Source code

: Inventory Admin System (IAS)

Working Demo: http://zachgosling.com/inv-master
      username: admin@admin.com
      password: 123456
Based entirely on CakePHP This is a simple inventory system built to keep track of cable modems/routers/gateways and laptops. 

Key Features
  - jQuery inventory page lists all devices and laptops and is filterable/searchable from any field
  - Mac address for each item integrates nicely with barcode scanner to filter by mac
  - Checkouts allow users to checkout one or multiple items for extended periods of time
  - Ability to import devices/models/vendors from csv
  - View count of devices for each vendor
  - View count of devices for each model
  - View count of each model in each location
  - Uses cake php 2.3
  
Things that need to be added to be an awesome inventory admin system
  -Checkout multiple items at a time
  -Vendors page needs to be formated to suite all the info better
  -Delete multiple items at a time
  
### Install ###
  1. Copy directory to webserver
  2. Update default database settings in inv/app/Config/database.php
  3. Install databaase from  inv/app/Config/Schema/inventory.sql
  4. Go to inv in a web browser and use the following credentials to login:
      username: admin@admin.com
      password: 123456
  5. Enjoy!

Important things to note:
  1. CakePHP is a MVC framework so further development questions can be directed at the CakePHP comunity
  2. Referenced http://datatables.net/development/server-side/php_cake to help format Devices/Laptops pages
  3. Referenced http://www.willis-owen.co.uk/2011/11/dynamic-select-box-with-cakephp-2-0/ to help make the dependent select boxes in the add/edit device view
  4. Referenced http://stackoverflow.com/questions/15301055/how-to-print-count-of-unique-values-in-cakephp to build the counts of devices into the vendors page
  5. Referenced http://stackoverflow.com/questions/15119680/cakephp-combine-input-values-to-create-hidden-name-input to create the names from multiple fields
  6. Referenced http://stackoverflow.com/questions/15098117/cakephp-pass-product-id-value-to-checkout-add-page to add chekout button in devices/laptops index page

━━━━━━━━━━

| ACTION ITEM |
Reproduce exactly the lines of the records above from the one with "-Vendors page needs" to the one with "3. Install databaase", both included, and leave out everything else.

| SOLUTION TO THIS PROBLEM |
  -Vendors page needs to be formated to suite all the info better
  -Delete multiple items at a time
  
### Install ###
  1. Copy directory to webserver
  2. Update default database settings in inv/app/Config/database.php
  3. Install databaase from  inv/app/Config/Schema/inventory.sql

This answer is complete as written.